The protesters who held banners with inscriptions such as, “Federal Ministry of Agriculture and Rural Development, Pay us our money”; “Pay us our money our husbands cannot pay school fees,”; etc., disrupted both inbound and outbound traffic to the expansive Finance Ministry Headquarters for several minutes until a top officer of the ministry came out to address them that, their letter to the Minister was going to be delivered to the appropriate quarters.
Speaking to journalists during the protest, the Coordinator of the group, Mr. Emeka Eniekwe, said that they had petitioned several government agencies and top officials, including the Head of Service of the Federation and the National Assembly, for their intervention on the matter without much success.
Mr.

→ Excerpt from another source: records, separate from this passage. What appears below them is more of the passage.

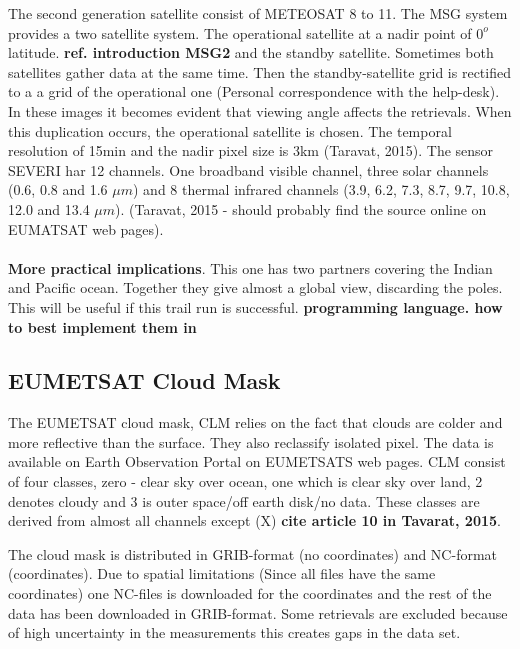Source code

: The second generation satellite consist of METEOSAT 8 to 11. The MSG system provides a two satellite system. The operational satellite at a nadir point of $0^o$ latitude. \textbf{ref. introduction MSG2} and the standby satellite. Sometimes both satellites gather data at the same time. Then the standby-satellite grid is rectified to a a grid of the operational one (Personal correspondence with the help-desk). In these images it becomes evident that viewing angle affects the retrievals. When this duplication occurs, the operational satellite is chosen. The temporal resolution of 15min and the nadir pixel size is 3km (Taravat, 2015). The sensor SEVERI har 12 channels. One broadband visible channel, three solar channels (0.6, 0.8 and 1.6 $\mu m$) and 8 thermal infrared channels (3.9, 6.2, 7.3, 8.7, 9.7, 10.8, 12.0 and 13.4 $\mu m$). (Taravat, 2015 - should probably find the source online on EUMATSAT web pages).
\\ \\ 
\textbf{More practical implications}. This one has two partners covering the Indian and Pacific ocean. Together they give almost a global view, discarding the poles. This will be useful if this trail run is successful.  \textbf{programming language. how to best implement them in }

\subsection{EUMETSAT Cloud Mask} \label{sec:cloud_mask}
The EUMETSAT cloud mask, CLM relies on the fact that clouds are colder and more reflective than the surface. They also reclassify isolated pixel. The data is available on Earth Observation Portal on EUMETSATS web pages. CLM consist of four classes, zero - clear sky over ocean, one which is clear sky over land, 2 denotes cloudy and 3 is outer space/off earth disk/no data. These classes are derived from almost all channels except (X) \textbf{cite article 10 in Tavarat, 2015}.

The cloud mask is distributed in GRIB-format (no coordinates) and NC-format (coordinates). Due to spatial limitations (Since all files have the same coordinates) one NC-files is downloaded for the coordinates and the rest of the data has been downloaded in GRIB-format. Some retrievals are excluded because of high uncertainty in the measurements this creates gaps in the data set. 

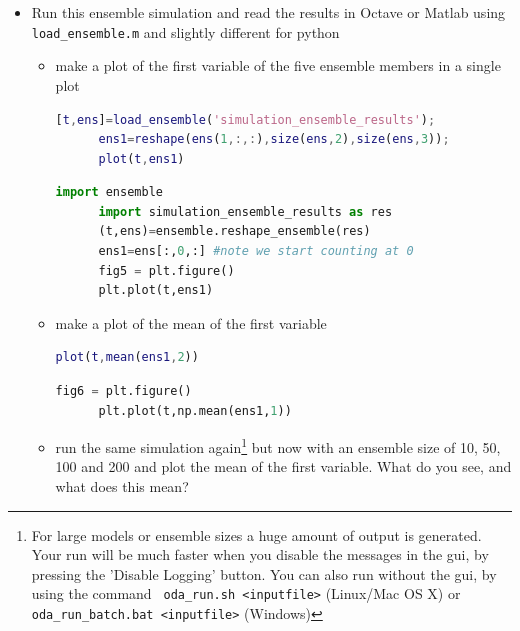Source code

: \begin{itemize}
      
\item Run this ensemble simulation and read the results in Octave or
      Matlab using \texttt{ load\_ensemble.m} and slightly different for python
      \begin{itemize}
      \item make a plot of the first variable of the five ensemble
            members in a single plot
      \begin{lstlisting}[language=Matlab,frame=single,caption={Matlab}]
      [t,ens]=load_ensemble('simulation_ensemble_results');
      ens1=reshape(ens(1,:,:),size(ens,2),size(ens,3));
      plot(t,ens1)
      \end{lstlisting}
      \begin{lstlisting}[language=Python,frame=single,caption={Python}]
      import ensemble
      import simulation_ensemble_results as res
      (t,ens)=ensemble.reshape_ensemble(res)
      ens1=ens[:,0,:] #note we start counting at 0
      fig5 = plt.figure()
      plt.plot(t,ens1)
      \end{lstlisting}
      \item make a plot of the mean of the first variable
      \begin{lstlisting}[language=Matlab,frame=single,caption={Matlab}]
      plot(t,mean(ens1,2))
      \end{lstlisting}
      \begin{lstlisting}[language=Python,frame=single,caption={Python}]
      fig6 = plt.figure()
      plt.plot(t,np.mean(ens1,1))
      \end{lstlisting}
      \item run the same simulation again\footnote{For large models or
            ensemble sizes a huge amount of output is generated. Your
            run will be much faster when you disable the messages in
            the gui, by pressing the 'Disable Logging' button.
            You can also run without the gui, by using the command
            \texttt{ oda\_run.sh <inputfile>} (Linux/Mac OS X) or
            \texttt{ oda\_run\_batch.bat <inputfile>} (Windows)}
            but now with an ensemble size of 10, 50, 100 and 200 and
            plot the mean of the first variable. What do you see, and
            what does this mean?
      \end{itemize}
\end{itemize}
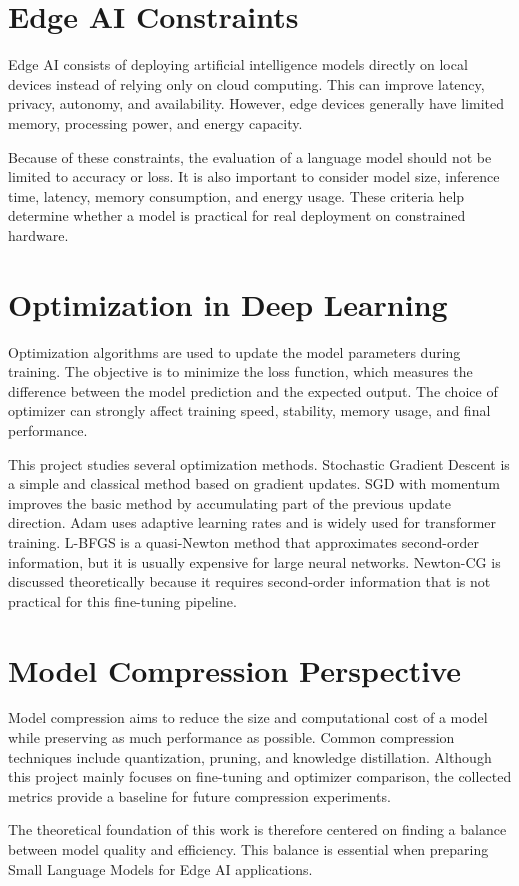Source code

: \section{Edge AI Constraints}

Edge AI consists of deploying artificial intelligence models directly on local
devices instead of relying only on cloud computing. This can improve latency,
privacy, autonomy, and availability. However, edge devices generally have limited
memory, processing power, and energy capacity.

\vspace*{0.15cm}

Because of these constraints, the evaluation of a language model should not be
limited to accuracy or loss. It is also important to consider model size,
inference time, latency, memory consumption, and energy usage. These criteria help
determine whether a model is practical for real deployment on constrained
hardware.

\section{Optimization in Deep Learning}

Optimization algorithms are used to update the model parameters during training.
The objective is to minimize the loss function, which measures the difference
between the model prediction and the expected output. The choice of optimizer can
strongly affect training speed, stability, memory usage, and final performance.

\vspace*{0.15cm}

This project studies several optimization methods. Stochastic Gradient Descent is
a simple and classical method based on gradient updates. SGD with momentum
improves the basic method by accumulating part of the previous update direction.
Adam uses adaptive learning rates and is widely used for transformer training.
L-BFGS is a quasi-Newton method that approximates second-order information, but it
is usually expensive for large neural networks. Newton-CG is discussed
theoretically because it requires second-order information that is not practical
for this fine-tuning pipeline.

\section{Model Compression Perspective}

Model compression aims to reduce the size and computational cost of a model while
preserving as much performance as possible. Common compression techniques include
quantization, pruning, and knowledge distillation. Although this project mainly
focuses on fine-tuning and optimizer comparison, the collected metrics provide a
baseline for future compression experiments.

\vspace*{0.15cm}

The theoretical foundation of this work is therefore centered on finding a balance
between model quality and efficiency. This balance is essential when preparing
Small Language Models for Edge AI applications.
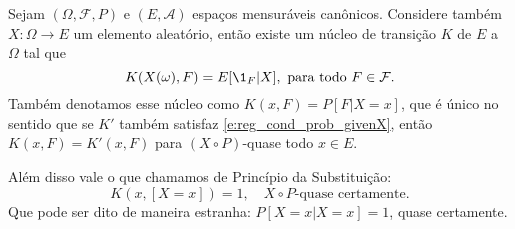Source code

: \begin{corollary}
  \label{c:princ_substit}
  Sejam $(\Omega, \mathcal{F}, P)$ e $(E, \mathcal{A})$ espaços mensuráveis canônicos.
  Considere também $X: \Omega \to E$ um elemento aleatório, então existe um núcleo de transição $K$ de $E$ a $\Omega$ tal que
  \begin{equation}
    \label{e:reg_cond_prob_givenX}
    K(X(\omega), F) = E[\1_{F} | X], \text{ para todo $F \in \mathcal{F}$}.
  \end{equation}
  Também denotamos esse núcleo como $K(x, F) = P[F | X = x]$, que é único no sentido que se $K'$ também satisfaz \eqref{e:reg_cond_prob_givenX}, então $K(x, F) = K'(x, F)$ para $(X \circ P)$-quase todo $x \in E$.

  Além disso vale o que chamamos de Princípio da Substituição:
  \begin{equation}
    \label{e:princ_substit}
    K(x, [X = x]) = 1, \quad \text{$X \circ P$-quase certamente}.
  \end{equation}
  Que pode ser dito de maneira estranha: $P[X = x|X = x] = 1$, quase certamente.
\end{corollary}

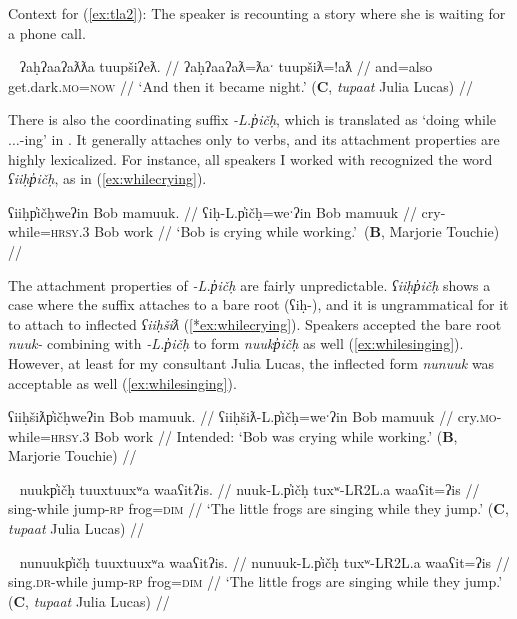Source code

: \noindent Context for (\ref{ex:tla2}): The speaker is recounting a story where she is waiting for a phone call.

\ex~ \label{ex:tla2}
\begingl
\glpreamble ʔaḥʔaaʔaƛƛa tuupšiʔeƛ. //
\gla ʔaḥʔaaʔaƛ=ƛaˑ tuupšiƛ=!aƛ //
\glb and=also get.dark.\textsc{mo}=\textsc{now}  //
\glft `And then it became night.' (\textbf{C}, \textit{tupaat} Julia Lucas) //
\endgl
\xe

There is also the coordinating suffix \textit{-L.p̓ičḥ}, which is translated as `doing while $\ldots$-ing' in \citet{sapir1939}. It generally attaches only to verbs, and its attachment properties are highly lexicalized. For instance, all speakers I worked with recognized the word \textit{ʕiiḥp̓ičḥ}, as in (\ref{ex:whilecrying}).

\ex \label{ex:whilecrying}
\begingl
\glpreamble ʕiiḥp̓ičḥweʔin Bob mamuuk. //
\gla ʕiḥ-L.p̓ičḥ=weˑʔin Bob mamuuk //
\glb cry-while=\textsc{hrsy.3} Bob work //
\glft `Bob is crying while working.'\footnotemark{}\ (\textbf{B}, Marjorie Touchie) //
\endgl
\xe


The attachment properties of \textit{-L.p̓ičḥ} are fairly unpredictable. \textit{ʕiiḥp̓ičḥ} shows a case where the suffix attaches to a bare root (ʕiḥ-), and it is ungrammatical for it to attach to inflected \textit{ʕiiḥšiƛ} (\ref{*ex:whilecrying}). Speakers accepted the bare root \textit{nuuk-} combining with \textit{-L.p̓ičḥ} to form \textit{nuukp̓ičḥ} as well (\ref{ex:whilesinging}). However, at least for my consultant Julia Lucas, the inflected form \textit{nunuuk} was acceptable as well (\ref{ex:whilesinging}).

\ex \label{*ex:whilecrying}
\begingl
\glpreamble *ʕiiḥšiƛp̓ičḥweʔin Bob mamuuk. //
\gla ʕiiḥšiƛ-L.p̓ičḥ=weˑʔin Bob mamuuk //
\glb cry.\textsc{mo}-while=\textsc{hrsy.3} Bob work //
\glft Intended: `Bob was crying while working.' (\textbf{B}, Marjorie Touchie) //
\endgl
\xe

\ex~ \label{ex:whilesinging}
\begingl
\glpreamble nuukp̓ičḥ tuuxtuuxʷa waaʕitʔis. //
\gla nuuk-L.p̓ičḥ tuxʷ-LR2L.a waaʕit=ʔis //
\glb sing-while jump-\textsc{rp} frog=\textsc{dim} //
\glft `The little frogs are singing while they jump.' (\textbf{C}, \textit{tupaat} Julia Lucas) //
\endgl
\xe

\ex~ \label{ex:whilesinging2}
\begingl
\glpreamble nunuukp̓ičḥ tuuxtuuxʷa waaʕitʔis. //
\gla nunuuk-L.p̓ičḥ tuxʷ-LR2L.a waaʕit=ʔis //
\glb sing.\textsc{dr}-while jump-\textsc{rp} frog=\textsc{dim} //
\glft `The little frogs are singing while they jump.' (\textbf{C}, \textit{tupaat} Julia Lucas) //
\endgl
\xe

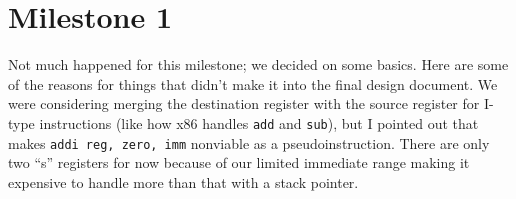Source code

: \documentclass{report}
\begin{document}
\chapter{Milestone 1}
Not much happened for this milestone; we decided on some basics.
Here are some of the reasons for things that didn't make it into the final design document.
We were considering merging the destination register with the source register for I-type instructions (like how x86 handles \texttt{add} and \texttt{sub}), but I pointed out that makes \texttt{addi reg, zero, imm} nonviable as a pseudoinstruction.
There are only two ``s'' registers for now because of our limited immediate range making it expensive to handle more than that with a stack pointer.
\end{document}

Eniekwe stated that their discovery informed their latest protest that the Ministry of Agriculture and Rural Development was planning to return some “recovered funds” of N16 billion to the government as “unspent funds.” In contrast, the total sum the ministry owed them stood at N15 billion.
“Recently, we discovered that the money that was supposed to be used to pay us was warehoused in a private account by the ministry, and a lot of aggrieved contractors reported the matter to the ICPC, and the ICPC waded into the matter and recovered N16 billion from an individual’s account.
“However, we discovered that the ministry was planning to return the money into government pool account with the intention that if they return the money, they will have 10% reward and again, the ministry has also mopped up another N1 billion as an unspent fund to make it a total of N17 billion to the government as an unspent fund, yet our contract funds have not been paid.
“That is why we are resisting the ministry that it cannot keep us unpaid for 3years, and there is N17 billion you want to return, yet our debt is N15 billion. There is no logic in that.
“So we are here to cry out to the Minister of Finance to come to our aid and talk to the Minister of Agriculture and Rural Development, Mr. Sabo Nanono, and the Permanent Secretary of the ministry, Mu’azu Abdulkadir, to pay us instead of returning the money to the government account,” Aniekwe said.
Meanwhile, the Director of Information in the Ministry of Agriculture and Rural development, Theodore Ogaziechi, has admitted that the ministry was indebted to the contractors. Still, it had already verified the genuine contractors being owed and had forwarded the list for “due process” and possible payment.
He said, “It is a fact that the ministry is owing liabilities to some contractors, and it just did not happen within one year ago. It has been an old liability before the current minister and the permanent secretary came to the saddle. And like you know, there are budgets annually to take care of each contractual job”.
On the allegation of the recovered N16 billion, the ministry’s spokesman said, “I don’t know if the issue of recovery of N16 billion from any individual. That is their own statement, which needs to be verified. I don’t know if you have gone to the ICPC to verify that.”
He, however, maintained that “liabilities are being owed contractors and the contractors have come here and made their points, and the books have been checked, and it has been found that it is true and this ministry has compiled the list of those who are being owed, and it has been passed on to the ministry of finance for due process to take place for them to be paid. So that is where we are.”